Nel breve termine, il colpo di grazia all'economia russa che molti si attendevano non si è materializzato. Il PIL della Russia si ridurrà del 6% nel 2022, secondo l'FMI, molto meno del calo del 15% che molti si aspettavano a marzo. Le vendite di energia genereranno un surplus delle partite correnti di 265 miliardi di dollari quest'anno, il secondo più grande al mondo dopo la Cina. Dopo un periodo di crisi, il sistema finanziario russo si è stabilizzato e il Paese sta trovando nuovi fornitori per alcune importazioni, tra cui proprio la Cina. Anche il rublo è riuscito a rimbalzare doppo la botta iniziale.

Le mosse più efficaci sono state per ora, secondo l'Economist, il blocco alle esportazioni. La produzione manifatturiera russa è scesa del 7% tra dicembre e giugno, trainata dal settore automobilistico (calo del 90%), farmaceutico (25%) e delle apparecchiature elettriche (15%). A maggio la Russia ha alleggerito gli standard di sicurezza per consentire la produzione di auto senza airbag e freni antibloccaggio. La carenza di chip sta ostacolando l'emissione di nuove carte di plastica su mir, il sistema di pagamento nazionale. La mancanza di imbarcazioni specializzate potrebbe ostacolare i piani di perforazione dell'Artico della Russia; la scarsità di tecnologia e know-how stranieri potrebbe persino rallentare l'estrazione di petrolio e gas di vecchia concezione. E, segnala sempre il settimanale britannico, anche le industrie di base, come l'estrazione e la raffinazione dei metalli, sono crollate.

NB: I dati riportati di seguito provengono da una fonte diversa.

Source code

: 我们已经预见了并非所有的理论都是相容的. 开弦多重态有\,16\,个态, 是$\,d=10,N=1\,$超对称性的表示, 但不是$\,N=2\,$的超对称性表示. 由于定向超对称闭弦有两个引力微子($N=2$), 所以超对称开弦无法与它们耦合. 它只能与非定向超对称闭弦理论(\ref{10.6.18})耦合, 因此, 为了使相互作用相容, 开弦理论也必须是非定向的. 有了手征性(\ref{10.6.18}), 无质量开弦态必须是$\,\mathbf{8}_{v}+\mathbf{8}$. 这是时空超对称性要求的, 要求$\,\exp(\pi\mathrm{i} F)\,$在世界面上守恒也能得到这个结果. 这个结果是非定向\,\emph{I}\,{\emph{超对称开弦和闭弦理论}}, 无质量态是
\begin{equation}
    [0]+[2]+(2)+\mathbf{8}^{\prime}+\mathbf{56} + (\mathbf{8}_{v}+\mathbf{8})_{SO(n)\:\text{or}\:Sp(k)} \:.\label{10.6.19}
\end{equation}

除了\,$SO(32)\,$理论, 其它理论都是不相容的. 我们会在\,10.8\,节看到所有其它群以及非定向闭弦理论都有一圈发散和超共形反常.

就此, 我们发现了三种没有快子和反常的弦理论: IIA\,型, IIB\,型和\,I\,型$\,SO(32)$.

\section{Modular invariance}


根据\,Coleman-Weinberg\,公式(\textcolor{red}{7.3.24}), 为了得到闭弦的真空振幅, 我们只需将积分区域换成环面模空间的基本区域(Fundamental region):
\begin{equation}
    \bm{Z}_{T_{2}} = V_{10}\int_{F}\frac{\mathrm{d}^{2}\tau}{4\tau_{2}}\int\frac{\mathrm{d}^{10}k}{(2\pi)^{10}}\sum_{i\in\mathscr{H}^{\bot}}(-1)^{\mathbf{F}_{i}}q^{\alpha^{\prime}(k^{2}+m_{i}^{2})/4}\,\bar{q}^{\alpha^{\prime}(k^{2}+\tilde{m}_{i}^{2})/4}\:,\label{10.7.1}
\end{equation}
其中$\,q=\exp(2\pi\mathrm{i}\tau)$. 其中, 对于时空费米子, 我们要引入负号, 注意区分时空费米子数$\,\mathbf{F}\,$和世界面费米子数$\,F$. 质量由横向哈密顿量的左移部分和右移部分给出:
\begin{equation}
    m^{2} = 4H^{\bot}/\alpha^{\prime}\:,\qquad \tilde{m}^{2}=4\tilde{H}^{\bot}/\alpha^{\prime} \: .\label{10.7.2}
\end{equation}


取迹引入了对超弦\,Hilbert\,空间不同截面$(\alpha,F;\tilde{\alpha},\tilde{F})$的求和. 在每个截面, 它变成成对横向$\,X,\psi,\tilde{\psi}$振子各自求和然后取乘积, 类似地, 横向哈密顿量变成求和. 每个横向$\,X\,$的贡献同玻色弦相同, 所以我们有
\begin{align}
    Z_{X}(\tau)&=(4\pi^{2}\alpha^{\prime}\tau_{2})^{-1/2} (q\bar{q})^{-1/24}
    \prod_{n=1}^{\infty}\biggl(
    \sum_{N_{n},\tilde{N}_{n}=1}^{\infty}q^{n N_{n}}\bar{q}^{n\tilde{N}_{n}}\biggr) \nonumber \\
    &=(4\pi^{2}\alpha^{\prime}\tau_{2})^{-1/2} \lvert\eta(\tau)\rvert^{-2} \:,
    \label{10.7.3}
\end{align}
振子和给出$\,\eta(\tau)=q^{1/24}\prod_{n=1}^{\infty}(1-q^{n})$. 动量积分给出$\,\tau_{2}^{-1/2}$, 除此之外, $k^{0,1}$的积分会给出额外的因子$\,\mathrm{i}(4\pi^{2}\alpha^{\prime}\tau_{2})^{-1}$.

Il conto salato per l'Europa

Il problema è che nel frattempo il prezzo potrebbe essere salato per l'Europa, con una crisi energetica che potrebbe innescare una recessione. I prezzi del gas naturale sono aumentati in questi giorni di un ulteriore 20% a causa della stretta sulle forniture da parte della Russia. Mettere un tetto ai prezzi sarebbe l'arma forse definitiva contro Mosca, ma per ora sembra inattuabile anche per l'opposizione della Cina. E il dialogo che era in corso sul tema tra Washington e Pechino è stato bloccato a causa del viaggio di Nancy Pelosi a Taiwan. 

I problemi per l'Europa non saranno solo sul prezzo del gas, ma anche per la necessità di aumentare le spese in materia di difesa. Sempre secondo l'Economist, la guerra ha messo in evidenza quanto poco equipaggiamento militare l'Europa possa mettere a disposizione per soccorrere l'Ucraina e quanto molti Paesi siano impreparati a difendere il proprio territorio. E più la guerra si prolunga e più i governi europei dovranno aumentare la spesa di settore per davvero e non solo sulla carta.